**Saved entries:**
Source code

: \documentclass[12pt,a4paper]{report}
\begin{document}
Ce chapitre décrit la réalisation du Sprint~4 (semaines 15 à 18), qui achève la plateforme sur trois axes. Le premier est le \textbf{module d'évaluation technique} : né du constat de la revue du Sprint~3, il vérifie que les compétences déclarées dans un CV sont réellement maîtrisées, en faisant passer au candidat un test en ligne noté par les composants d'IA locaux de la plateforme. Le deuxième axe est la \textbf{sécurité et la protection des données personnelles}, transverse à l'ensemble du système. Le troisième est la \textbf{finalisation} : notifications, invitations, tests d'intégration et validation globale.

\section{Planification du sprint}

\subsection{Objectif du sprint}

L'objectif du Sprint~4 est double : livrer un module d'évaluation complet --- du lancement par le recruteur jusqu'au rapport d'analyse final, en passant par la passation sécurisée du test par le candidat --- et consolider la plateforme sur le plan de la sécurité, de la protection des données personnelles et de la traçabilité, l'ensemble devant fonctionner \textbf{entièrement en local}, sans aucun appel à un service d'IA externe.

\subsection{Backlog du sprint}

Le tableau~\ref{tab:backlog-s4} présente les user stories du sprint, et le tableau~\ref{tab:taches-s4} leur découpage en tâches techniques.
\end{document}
==
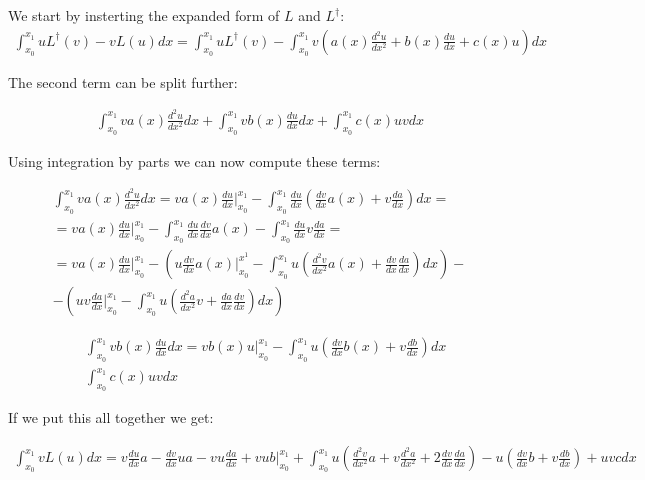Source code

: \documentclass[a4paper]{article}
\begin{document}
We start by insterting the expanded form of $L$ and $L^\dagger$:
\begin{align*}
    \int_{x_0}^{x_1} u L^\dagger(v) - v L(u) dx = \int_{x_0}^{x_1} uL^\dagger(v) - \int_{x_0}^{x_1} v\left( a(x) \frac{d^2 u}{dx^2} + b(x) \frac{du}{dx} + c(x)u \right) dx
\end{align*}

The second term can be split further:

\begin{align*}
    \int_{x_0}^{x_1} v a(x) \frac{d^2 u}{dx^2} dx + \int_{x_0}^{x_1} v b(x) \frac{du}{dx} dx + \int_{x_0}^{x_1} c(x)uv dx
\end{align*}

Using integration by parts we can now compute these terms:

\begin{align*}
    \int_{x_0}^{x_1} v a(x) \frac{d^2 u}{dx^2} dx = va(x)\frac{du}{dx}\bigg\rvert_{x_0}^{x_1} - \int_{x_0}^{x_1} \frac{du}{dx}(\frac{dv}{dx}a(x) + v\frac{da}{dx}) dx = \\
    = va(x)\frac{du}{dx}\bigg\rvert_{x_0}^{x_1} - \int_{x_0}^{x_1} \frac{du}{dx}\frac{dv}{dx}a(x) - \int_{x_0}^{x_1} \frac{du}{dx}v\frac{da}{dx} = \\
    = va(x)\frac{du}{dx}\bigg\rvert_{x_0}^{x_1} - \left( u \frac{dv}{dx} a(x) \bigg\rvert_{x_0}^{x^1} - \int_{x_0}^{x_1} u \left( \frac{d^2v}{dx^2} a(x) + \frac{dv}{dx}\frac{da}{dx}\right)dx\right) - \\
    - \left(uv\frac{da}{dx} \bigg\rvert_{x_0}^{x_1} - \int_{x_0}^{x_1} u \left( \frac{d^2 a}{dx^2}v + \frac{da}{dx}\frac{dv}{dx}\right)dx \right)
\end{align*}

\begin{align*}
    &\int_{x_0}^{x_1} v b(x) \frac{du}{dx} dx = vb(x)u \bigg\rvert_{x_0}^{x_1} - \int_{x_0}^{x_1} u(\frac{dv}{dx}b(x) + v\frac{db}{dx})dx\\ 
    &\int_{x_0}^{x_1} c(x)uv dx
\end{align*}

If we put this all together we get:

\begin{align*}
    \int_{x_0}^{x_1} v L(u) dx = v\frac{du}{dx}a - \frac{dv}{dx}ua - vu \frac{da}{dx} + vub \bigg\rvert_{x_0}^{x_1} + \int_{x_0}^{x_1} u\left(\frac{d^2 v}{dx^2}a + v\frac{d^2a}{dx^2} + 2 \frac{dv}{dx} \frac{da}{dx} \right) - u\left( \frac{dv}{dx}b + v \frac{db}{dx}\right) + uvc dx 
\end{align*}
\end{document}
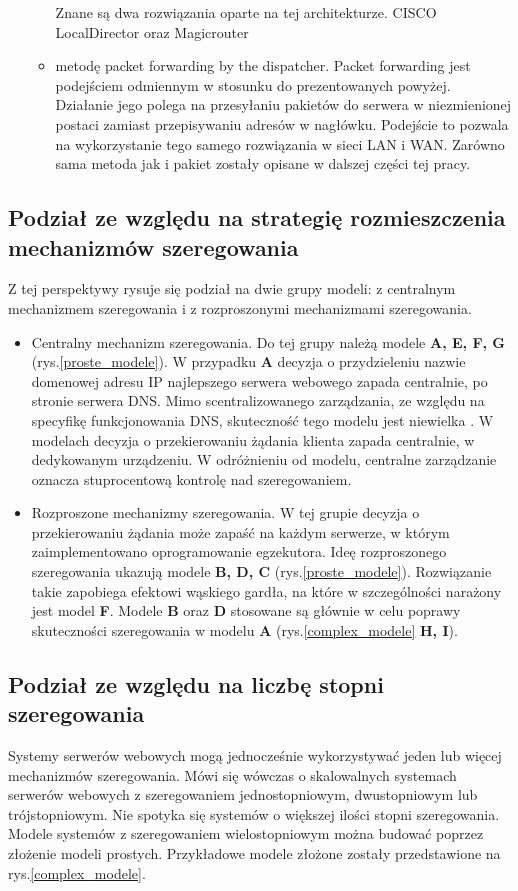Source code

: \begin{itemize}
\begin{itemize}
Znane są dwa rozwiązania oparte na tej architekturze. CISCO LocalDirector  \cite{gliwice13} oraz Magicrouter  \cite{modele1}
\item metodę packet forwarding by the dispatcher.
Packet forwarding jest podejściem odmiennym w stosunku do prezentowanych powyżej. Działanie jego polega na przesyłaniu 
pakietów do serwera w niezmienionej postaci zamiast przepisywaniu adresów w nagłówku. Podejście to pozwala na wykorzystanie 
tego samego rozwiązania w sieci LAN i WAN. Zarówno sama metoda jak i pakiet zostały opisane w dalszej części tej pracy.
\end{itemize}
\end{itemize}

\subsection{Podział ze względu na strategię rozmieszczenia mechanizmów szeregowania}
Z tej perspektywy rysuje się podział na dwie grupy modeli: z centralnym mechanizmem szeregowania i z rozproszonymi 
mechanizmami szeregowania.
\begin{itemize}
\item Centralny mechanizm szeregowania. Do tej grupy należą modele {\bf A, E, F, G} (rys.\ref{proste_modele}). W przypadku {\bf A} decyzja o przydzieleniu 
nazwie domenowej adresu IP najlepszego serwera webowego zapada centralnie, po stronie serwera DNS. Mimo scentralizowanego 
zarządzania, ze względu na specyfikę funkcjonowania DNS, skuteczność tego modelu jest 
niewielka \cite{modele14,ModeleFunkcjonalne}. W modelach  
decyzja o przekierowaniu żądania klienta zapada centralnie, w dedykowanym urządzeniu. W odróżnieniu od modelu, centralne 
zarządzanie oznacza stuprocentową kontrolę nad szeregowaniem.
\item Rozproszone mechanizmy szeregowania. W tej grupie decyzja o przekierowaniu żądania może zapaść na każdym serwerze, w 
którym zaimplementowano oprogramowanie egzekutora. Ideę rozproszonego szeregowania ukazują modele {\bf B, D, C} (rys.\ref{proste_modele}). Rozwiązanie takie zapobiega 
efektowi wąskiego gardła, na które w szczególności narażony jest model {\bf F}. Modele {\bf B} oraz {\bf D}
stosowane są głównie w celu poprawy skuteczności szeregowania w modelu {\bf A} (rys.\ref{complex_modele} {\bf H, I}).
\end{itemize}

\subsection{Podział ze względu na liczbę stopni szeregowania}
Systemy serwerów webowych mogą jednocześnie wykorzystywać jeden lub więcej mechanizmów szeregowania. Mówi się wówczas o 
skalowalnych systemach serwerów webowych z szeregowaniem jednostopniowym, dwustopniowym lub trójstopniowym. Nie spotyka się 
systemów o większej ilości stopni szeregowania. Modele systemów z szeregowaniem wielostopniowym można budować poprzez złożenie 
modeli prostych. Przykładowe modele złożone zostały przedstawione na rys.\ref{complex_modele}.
==
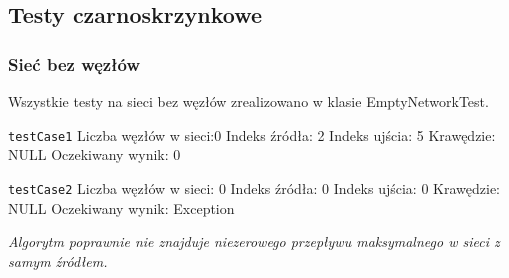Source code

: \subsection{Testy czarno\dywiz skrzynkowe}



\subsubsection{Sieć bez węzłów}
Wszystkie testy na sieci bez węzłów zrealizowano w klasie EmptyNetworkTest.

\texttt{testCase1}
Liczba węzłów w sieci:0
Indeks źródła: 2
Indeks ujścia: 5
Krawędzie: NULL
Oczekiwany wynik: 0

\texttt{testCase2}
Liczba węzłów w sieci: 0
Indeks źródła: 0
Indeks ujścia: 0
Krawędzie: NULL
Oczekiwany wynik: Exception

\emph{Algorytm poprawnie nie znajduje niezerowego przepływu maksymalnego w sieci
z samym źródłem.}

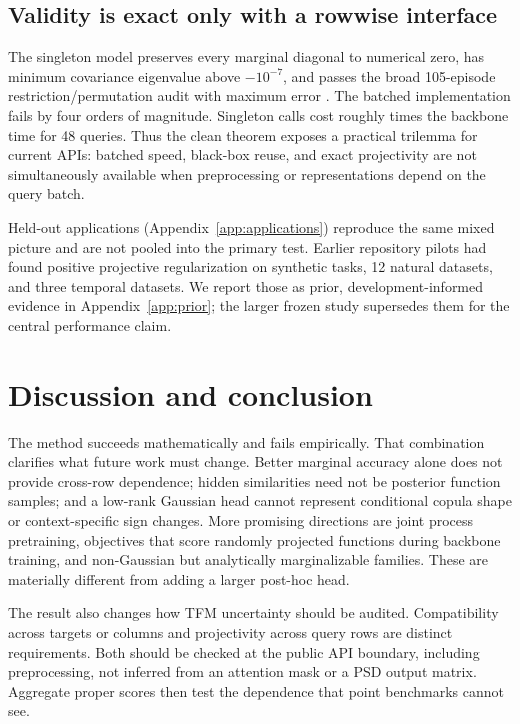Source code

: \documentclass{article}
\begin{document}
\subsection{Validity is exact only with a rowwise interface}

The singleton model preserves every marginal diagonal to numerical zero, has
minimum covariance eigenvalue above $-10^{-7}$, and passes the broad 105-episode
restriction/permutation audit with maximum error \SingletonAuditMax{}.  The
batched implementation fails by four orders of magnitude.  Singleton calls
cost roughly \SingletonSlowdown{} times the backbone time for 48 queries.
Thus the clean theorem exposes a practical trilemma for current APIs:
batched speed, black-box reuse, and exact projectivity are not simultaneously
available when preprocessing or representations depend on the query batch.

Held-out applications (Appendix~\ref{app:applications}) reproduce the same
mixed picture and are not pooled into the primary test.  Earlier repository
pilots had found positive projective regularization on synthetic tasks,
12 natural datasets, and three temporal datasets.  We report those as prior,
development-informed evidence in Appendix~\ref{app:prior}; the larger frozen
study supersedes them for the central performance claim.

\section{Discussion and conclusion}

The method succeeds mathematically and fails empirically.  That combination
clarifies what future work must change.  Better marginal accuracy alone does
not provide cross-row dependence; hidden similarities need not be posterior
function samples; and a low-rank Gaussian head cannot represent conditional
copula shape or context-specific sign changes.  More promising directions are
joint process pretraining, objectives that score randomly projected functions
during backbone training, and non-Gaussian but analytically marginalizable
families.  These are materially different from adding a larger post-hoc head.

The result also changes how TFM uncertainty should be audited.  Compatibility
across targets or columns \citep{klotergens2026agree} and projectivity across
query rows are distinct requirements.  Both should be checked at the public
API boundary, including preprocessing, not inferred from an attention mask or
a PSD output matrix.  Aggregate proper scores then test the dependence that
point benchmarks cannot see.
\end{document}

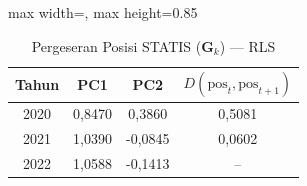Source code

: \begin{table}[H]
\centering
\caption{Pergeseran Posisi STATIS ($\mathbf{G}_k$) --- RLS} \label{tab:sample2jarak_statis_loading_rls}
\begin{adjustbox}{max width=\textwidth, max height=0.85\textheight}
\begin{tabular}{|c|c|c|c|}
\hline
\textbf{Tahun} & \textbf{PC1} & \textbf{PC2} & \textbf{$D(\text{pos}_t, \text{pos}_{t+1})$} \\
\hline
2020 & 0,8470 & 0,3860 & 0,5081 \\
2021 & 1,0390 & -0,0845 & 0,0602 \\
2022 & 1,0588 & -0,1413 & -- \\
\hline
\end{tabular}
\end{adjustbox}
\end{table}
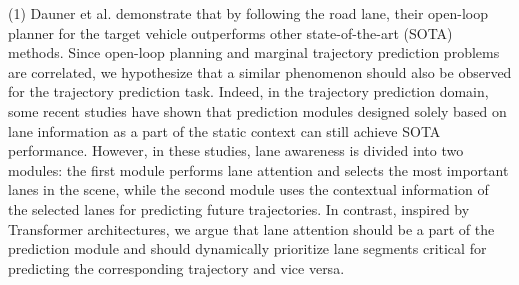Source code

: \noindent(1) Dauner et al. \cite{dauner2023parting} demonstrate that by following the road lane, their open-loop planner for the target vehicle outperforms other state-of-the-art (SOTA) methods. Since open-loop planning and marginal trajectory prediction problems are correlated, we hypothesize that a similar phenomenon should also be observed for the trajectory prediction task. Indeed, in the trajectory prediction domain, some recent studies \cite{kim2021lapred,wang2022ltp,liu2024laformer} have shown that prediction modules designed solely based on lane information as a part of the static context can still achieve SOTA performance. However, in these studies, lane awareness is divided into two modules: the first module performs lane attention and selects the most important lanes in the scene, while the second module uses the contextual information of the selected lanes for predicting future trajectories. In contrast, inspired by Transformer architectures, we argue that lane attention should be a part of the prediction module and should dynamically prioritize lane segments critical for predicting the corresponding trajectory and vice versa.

**Problem description:** Check each line above for the word "from" and copy every line that has it.

**Task answer:**
families.  These are materially different from adding a larger post-hoc head.
API boundary, including preprocessing, not inferred from an attention mask or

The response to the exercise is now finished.